Quelles solutions peuvent être mises en place par les agriculteurs locaux ?

Se tourner vers le tournesol peut-être une solution. On le voit, c'est un mouvement actuel. En France, on avait 700.000 hectares de tournesol, cette année, on monte à 750.000 ou 800.000, et en 2023, on table sur 900.000 hectares.

Localement, sur les plateaux du Tonnerrois par exemple, la culture du colza est devenue trop compliquée et a beaucoup été remplacée par du tournesol.

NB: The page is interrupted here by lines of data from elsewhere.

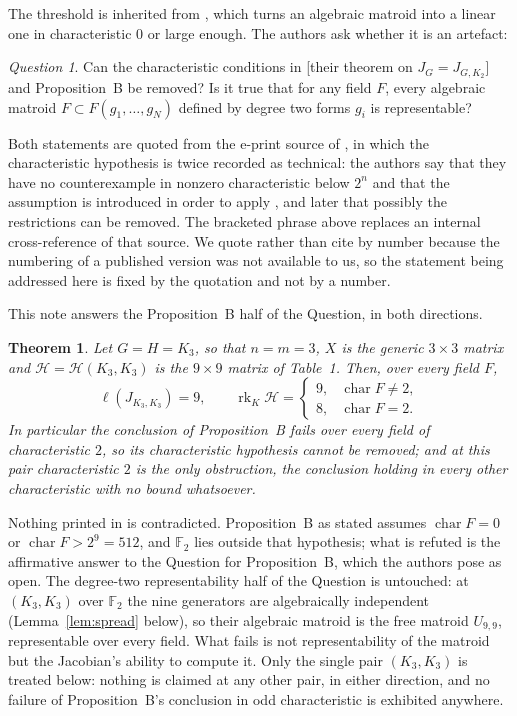 \documentclass[11pt]{amsart}
\newtheorem{theorem}{Theorem}
\theoremstyle{remark}
\newtheorem*{question}{Question}
\DeclareMathOperator{\rk}{rk}
\newcommand{\Hm}{\mathcal H}
\newcommand{\FF}{\mathbb F}
\begin{document}
\noindent
The threshold is inherited from \cite[Theorem 8]{BMS}, which turns an
algebraic matroid into a linear one in characteristic $0$ or large enough. The
authors ask whether it is an artefact:

\begin{question}
Can the characteristic conditions in [their theorem on $J_G=J_{G,K_2}$] and
Proposition~B be removed? Is it true that for any field $F$, every algebraic
matroid $F\subset F(g_1,\ldots,g_N)$ defined by degree two forms $g_i$ is
representable?
\end{question}

\noindent
Both statements are quoted from the e-print source of \cite{LN}, in which the
characteristic hypothesis is twice recorded as technical: the authors say that
they have no counterexample in nonzero characteristic below $2^n$ and that the
assumption is introduced in order to apply \cite[Theorem 8]{BMS}, and later
that possibly the restrictions can be removed. The bracketed phrase above
replaces an internal cross-reference of that source. We quote rather than cite
by number because the numbering of a published version was not available to
us, so the statement being addressed here is fixed by the quotation and not by
a number.

This note answers the Proposition~B half of the Question, in both directions.

\begin{theorem}\label{thm:main}
Let $G=H=K_3$, so that $n=m=3$, $X$ is the generic $3\times3$ matrix and
$\Hm=\Hm(K_3,K_3)$ is the $9\times9$ matrix of Table~\textup{1}. Then, over
every field $F$,
\[
 \ell(J_{K_3,K_3})=9,
 \qquad
 \rk_K\Hm=
 \begin{cases}
  9, & \operatorname{char}F\neq2,\\
  8, & \operatorname{char}F=2.
 \end{cases}
\]
In particular the conclusion of Proposition~B fails over every field of
characteristic $2$, so its characteristic hypothesis cannot be removed; and at
this pair characteristic $2$ is the only obstruction, the conclusion holding in
every other characteristic with no bound whatsoever.
\end{theorem}

Nothing printed in \cite{LN} is contradicted. Proposition~B as stated assumes
$\operatorname{char}F=0$ or $\operatorname{char}F>2^{9}=512$, and $\FF_2$ lies
outside that hypothesis; what is refuted is the affirmative answer to the
Question for Proposition~B, which the authors pose as open. The
degree-two representability half of the Question is untouched: at
$(K_3,K_3)$ over $\FF_2$ the nine generators are algebraically independent
(Lemma~\ref{lem:spread} below), so their algebraic matroid is the free matroid
$U_{9,9}$, representable over every field. What fails is not
representability of the matroid but the Jacobian's ability to compute it.
Only the single pair $(K_3,K_3)$ is treated below: nothing is claimed at any
other pair, in either direction, and no failure of Proposition~B's conclusion
in odd characteristic is exhibited anywhere.
\end{document}
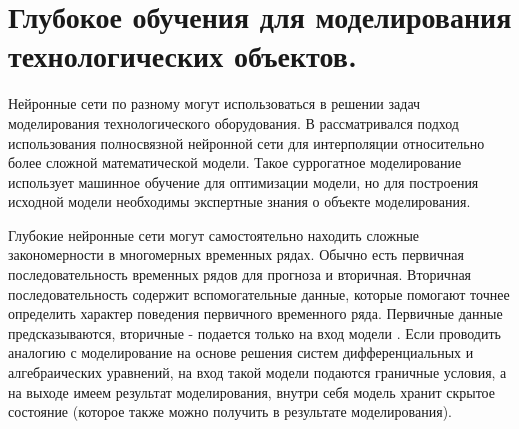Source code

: \documentclass[12pt,a4paper]{article}
\begin{document}
\section{Глубокое обучения для моделирования технологических объектов.}

Нейронные сети по разному могут использоваться в решении задач моделирования технологического оборудования. В \cite{Shabunin} рассматривался подход использования полносвязной нейронной сети для интерполяции относительно более сложной математической модели. Такое суррогатное моделирование использует машинное обучение для оптимизации модели, но для построения исходной модели необходимы экспертные знания о объекте моделирования.    


Глубокие нейронные сети могут самостоятельно находить сложные закономерности в многомерных временных рядах. Обычно есть первичная последовательность временных рядов для прогноза и вторичная. Вторичная последовательность содержит вспомогательные данные, которые помогают точнее определить характер поведения первичного временного ряда. Первичные данные предсказываются, вторичные - подается только на вход модели \cite{Gribin}. Если проводить аналогию с моделирование на основе решения систем дифференциальных и алгебраических уравнений, на вход такой модели подаются граничные условия, а на выходе имеем результат моделирования, внутри себя модель хранит скрытое состояние (которое также можно получить в результате моделирования).


%
\end{document}
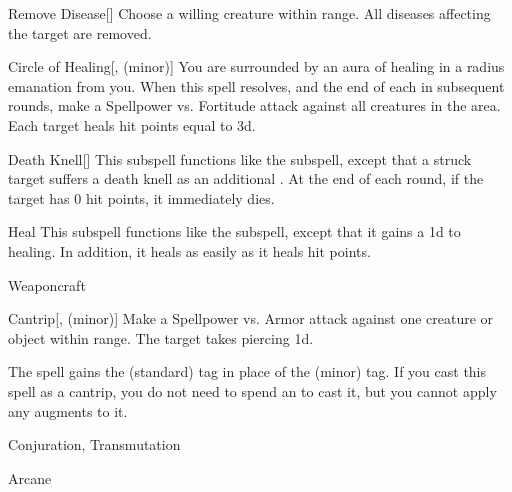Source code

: \begin{ability}[\nth{3}]{Remove Disease}[]
Choose a willing creature within \rngclose range.
All diseases affecting the target are removed.
\end{ability}
\vspace{0.25em}


\begin{ability}[\nth{4}]{Circle of Healing}[,  (minor)]
You are surrounded by an aura of healing in a \areamed radius emanation from you.
When this spell resolves, and the end of each  in subsequent rounds, make a Spellpower vs. Fortitude attack against all creatures in the area.
\hit Each target heals hit points equal to  \minus3d.
\end{ability}
\vspace{0.25em}


\begin{ability}[\nth{4}]{Death Knell}[]
This subspell functions like the  subspell, except that a struck target suffers a death knell as an additional .
At the end of each round, if the target has 0 hit points, it immediately dies.
\end{ability}
\vspace{0.25em}


\begin{ability}[\nth{6}]{Heal}
This subspell functions like the  subspell, except that it gains a \plus1d  to healing.
In addition, it heals  as easily as it heals hit points.
\end{ability}
\vspace{0.25em}

\newpage
\begin{spellsection}{Weaponcraft}

\begin{spellheader}
\end{spellheader}


\begin{ability}{Cantrip}[,  (minor)]
Make a Spellpower vs. Armor attack against one creature or object within \rngmed range.
\hit The target takes piercing  \minus1d.
\end{ability}



 The spell gains the  (standard) tag in place of the  (minor) tag. If you cast this spell as a cantrip,
you do not need to spend an  to cast it,
but you cannot apply any augments to it.


 Conjuration, Transmutation

 Arcane
\end{spellsection}


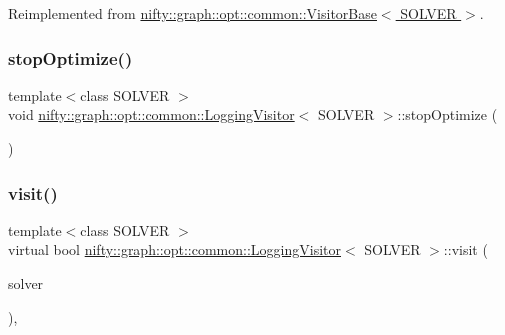 Reimplemented from \hyperlink{classnifty_1_1graph_1_1opt_1_1common_1_1VisitorBase_a41efc013731cca97176a61be58db0094}{nifty\+::graph\+::opt\+::common\+::\+Visitor\+Base$<$ S\+O\+L\+V\+E\+R $>$}.

\mbox{\label{classnifty_1_1graph_1_1opt_1_1common_1_1LoggingVisitor_a744a5519377c2f34057c1e79867f2bc5}} 
\subsubsection{\texorpdfstring{stop\+Optimize()}{stopOptimize()}}
{\footnotesize\ttfamily template$<$class S\+O\+L\+V\+ER $>$ \\
void \hyperlink{classnifty_1_1graph_1_1opt_1_1common_1_1LoggingVisitor}{nifty\+::graph\+::opt\+::common\+::\+Logging\+Visitor}$<$ S\+O\+L\+V\+ER $>$\+::stop\+Optimize (\begin{DoxyParamCaption}{ }\end{DoxyParamCaption})\hspace{0.3cm}{\ttfamily [inline]}}

\mbox{\label{classnifty_1_1graph_1_1opt_1_1common_1_1LoggingVisitor_a0079f597f09fae363906092f00df126b}} 
\subsubsection{\texorpdfstring{visit()}{visit()}}
{\footnotesize\ttfamily template$<$class S\+O\+L\+V\+ER $>$ \\
virtual bool \hyperlink{classnifty_1_1graph_1_1opt_1_1common_1_1LoggingVisitor}{nifty\+::graph\+::opt\+::common\+::\+Logging\+Visitor}$<$ S\+O\+L\+V\+ER $>$\+::visit (\begin{DoxyParamCaption}\item[{\hyperlink{classnifty_1_1graph_1_1opt_1_1common_1_1LoggingVisitor_af6aa5fbf9acd4c1fa02fa34c73b90c1b}{Solver\+Type} $\ast$}]{solver }\end{DoxyParamCaption})\hspace{0.3cm}{\ttfamily [inline]}, {\ttfamily [virtual]}}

Le tournesol nécessite moins d'azote, donc permet de réduire nos importations d'engrais. On voit aussi revenir un peu d'élevage ovin, couplé à de la culture fourragère. L'élevage de poulets est intéressant aussi. Les projets de poulaillers suscitent souvent des oppositions de la société civile, mais il faut comprendre que ces poulets alimentent en circuit court nos restaurations collectives, consomment des céréales locales et produisent de l'engrais. C'est un cercle vertueux.

Autre piste, les légumineuses, même si les débouchés étant principalement l'alimentation animale, ça rapporte moins que les grandes cultures. Il faut donc trouver un équilibre. Ce qu'on aimerait pouvoir faire, mais ça dépendra de la sécheresse car il faut avoir de l'eau, c'est semer des cultures intermédiaires, cultiver des légumineuses en interculture après une première récolte en juin.

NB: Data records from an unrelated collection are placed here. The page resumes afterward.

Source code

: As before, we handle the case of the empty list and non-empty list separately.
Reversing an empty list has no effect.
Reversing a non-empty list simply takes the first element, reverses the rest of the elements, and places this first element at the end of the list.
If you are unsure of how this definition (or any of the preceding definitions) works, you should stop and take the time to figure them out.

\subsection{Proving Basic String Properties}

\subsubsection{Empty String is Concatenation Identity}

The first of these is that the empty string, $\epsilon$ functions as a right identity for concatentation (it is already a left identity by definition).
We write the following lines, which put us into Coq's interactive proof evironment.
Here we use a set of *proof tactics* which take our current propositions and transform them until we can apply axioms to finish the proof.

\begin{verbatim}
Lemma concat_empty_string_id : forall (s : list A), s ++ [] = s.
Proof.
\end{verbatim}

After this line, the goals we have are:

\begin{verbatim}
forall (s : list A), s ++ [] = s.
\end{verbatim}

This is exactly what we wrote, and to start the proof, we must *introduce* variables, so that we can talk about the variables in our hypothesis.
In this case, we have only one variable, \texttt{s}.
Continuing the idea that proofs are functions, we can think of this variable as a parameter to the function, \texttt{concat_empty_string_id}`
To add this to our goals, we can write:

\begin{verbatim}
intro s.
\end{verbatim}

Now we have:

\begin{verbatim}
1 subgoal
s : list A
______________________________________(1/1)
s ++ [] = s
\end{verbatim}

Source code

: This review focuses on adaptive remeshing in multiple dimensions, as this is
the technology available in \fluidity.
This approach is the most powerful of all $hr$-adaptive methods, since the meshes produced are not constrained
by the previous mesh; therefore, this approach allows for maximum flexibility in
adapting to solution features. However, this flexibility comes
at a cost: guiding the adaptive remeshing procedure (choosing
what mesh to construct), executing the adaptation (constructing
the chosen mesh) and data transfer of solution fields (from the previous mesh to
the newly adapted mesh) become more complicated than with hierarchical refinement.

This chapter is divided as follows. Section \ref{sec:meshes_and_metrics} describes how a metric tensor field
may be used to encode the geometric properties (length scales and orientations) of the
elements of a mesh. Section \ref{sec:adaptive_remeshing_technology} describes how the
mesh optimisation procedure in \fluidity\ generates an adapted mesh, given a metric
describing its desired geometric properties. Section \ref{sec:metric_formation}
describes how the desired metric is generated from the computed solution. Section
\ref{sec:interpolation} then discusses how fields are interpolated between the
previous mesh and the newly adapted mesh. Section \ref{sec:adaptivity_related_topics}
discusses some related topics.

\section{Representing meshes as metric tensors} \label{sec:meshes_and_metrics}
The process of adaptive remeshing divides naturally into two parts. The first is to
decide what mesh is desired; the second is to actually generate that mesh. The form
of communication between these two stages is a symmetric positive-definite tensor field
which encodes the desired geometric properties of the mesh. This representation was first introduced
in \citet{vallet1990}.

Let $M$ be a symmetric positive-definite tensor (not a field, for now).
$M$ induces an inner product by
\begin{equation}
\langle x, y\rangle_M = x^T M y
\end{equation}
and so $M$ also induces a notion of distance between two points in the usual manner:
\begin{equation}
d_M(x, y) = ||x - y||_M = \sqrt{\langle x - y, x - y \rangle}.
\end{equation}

Concernant le carburant, on a des solutions de biocarburants. On développe par exemple l'oleo100, une énergie 100 % colza français pour des véhicules poids-lourds.

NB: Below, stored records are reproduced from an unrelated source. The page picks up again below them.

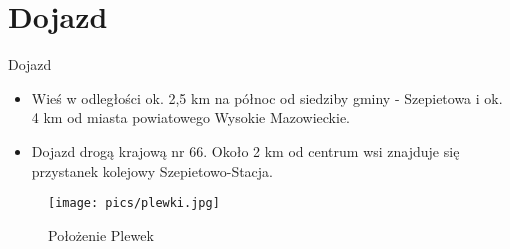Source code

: \documentclass{beamer}
\begin{document}
\section {Dojazd}
\begin{frame}{Dojazd}
\begin{itemize}
\item Wieś w odległości ok. 2,5 km na północ od siedziby gminy - Szepietowa i ok. 4 km od miasta powiatowego Wysokie Mazowieckie.

\item Dojazd drogą krajową nr 66. Około 2 km od centrum wsi znajduje się przystanek kolejowy Szepietowo-Stacja.
\end{itemize}
\end{frame}
\begin{frame}
\begin {center}
\begin{figure}
\texttt{[image: pics/plewki.jpg]}
\caption{Położenie Plewek}\label{fig:plewki}
\end{figure}
\end{center}
\end {frame}
\end{document}
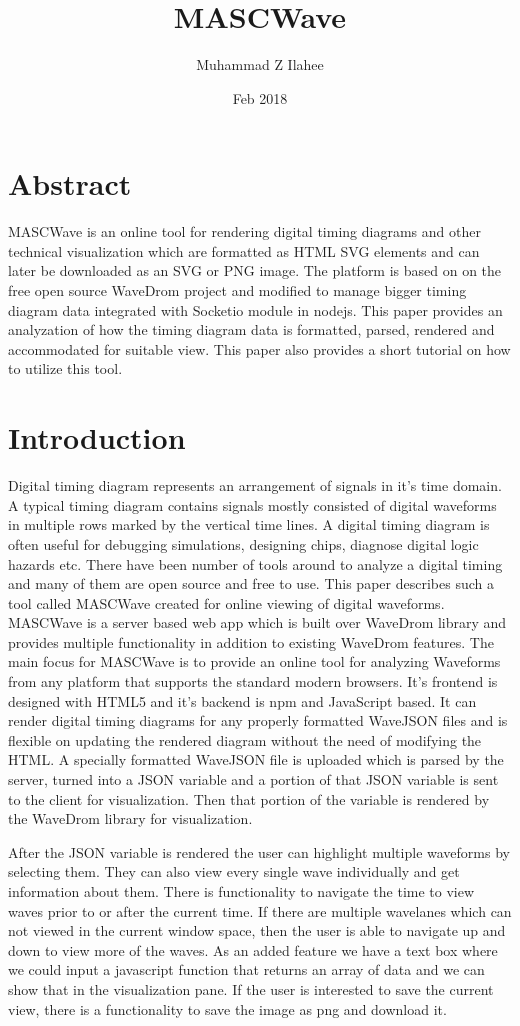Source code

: \documentclass[14pt]{extarticle}
\title{MASCWave}
\author{Muhammad Z Ilahee }
\date{Feb 2018}
\begin{document}
\maketitle
\section{Abstract}
MASCWave is an online tool for rendering digital timing diagrams and other technical visualization which are formatted as HTML SVG elements and can later be downloaded as an SVG or PNG image. The platform is based on on the free open source WaveDrom project and modified to manage bigger timing diagram data integrated with Socketio module in nodejs. This paper provides an analyzation of how the timing diagram data is formatted, parsed, rendered and accommodated for suitable view. This paper also provides a short tutorial on how to utilize this tool. 
\newpage

\section{Introduction}
 Digital timing diagram represents an arrangement of signals in it’s time domain. A typical timing diagram contains signals mostly consisted of digital waveforms in multiple rows marked by the vertical time lines. A digital timing diagram is often useful for debugging simulations, designing chips, diagnose digital logic hazards etc. There have been number of tools around to analyze a digital timing and many of them are open source and free to use. This paper describes such a tool called MASCWave created for online viewing of digital waveforms. MASCWave is a server based web app which is built over WaveDrom library and provides multiple functionality in addition to existing WaveDrom features. The main focus for MASCWave is to provide an online tool for analyzing Waveforms from any platform that supports the standard modern browsers. It’s frontend is designed with HTML5 and it’s backend is npm and JavaScript based. It can render digital timing diagrams for any properly formatted WaveJSON files and is flexible on updating the rendered diagram without the need of modifying the HTML. A specially formatted WaveJSON file is uploaded which is parsed by the server, turned into a  JSON variable and a portion of that JSON variable is sent to the client for visualization. Then that portion of the variable is rendered by the WaveDrom library for visualization.

 After the JSON variable is rendered the user can highlight multiple waveforms by selecting them. They can also view every single wave individually and get information about them. There is functionality to navigate the time to view waves prior to or after the current time. If there are multiple wavelanes which can not viewed in the current window space, then the user is able to navigate up and down to view more of the waves. As an added feature we have a text box where we could input a javascript function that returns an array of data and we can show that in the visualization pane. If the user is interested to save the current view, there is a functionality to save the image as png and download it.
 
\end{document}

La guerre en Ukraine est en fait un accélérateur de problématiques latentes depuis plusieurs années...

Tout à fait. Changement climatique, dépendance aux énergies fossiles, tout est lié. La Russie et l'Ukraine étant les principaux exportateurs de céréales sur le marché mondial, aujourd'hui on voit bien la nécessité de recentrer notre production en France et en Europe. Actuellement, la hausse des coûts de production fait qu'il y a une hausse des prix à la consommation, et donc une problématique de pouvoir d'achat.


(*) Source : Chiffres clés 2020, de la CCI de l’Yonne en partenariat avec la Chambre d’agriculture.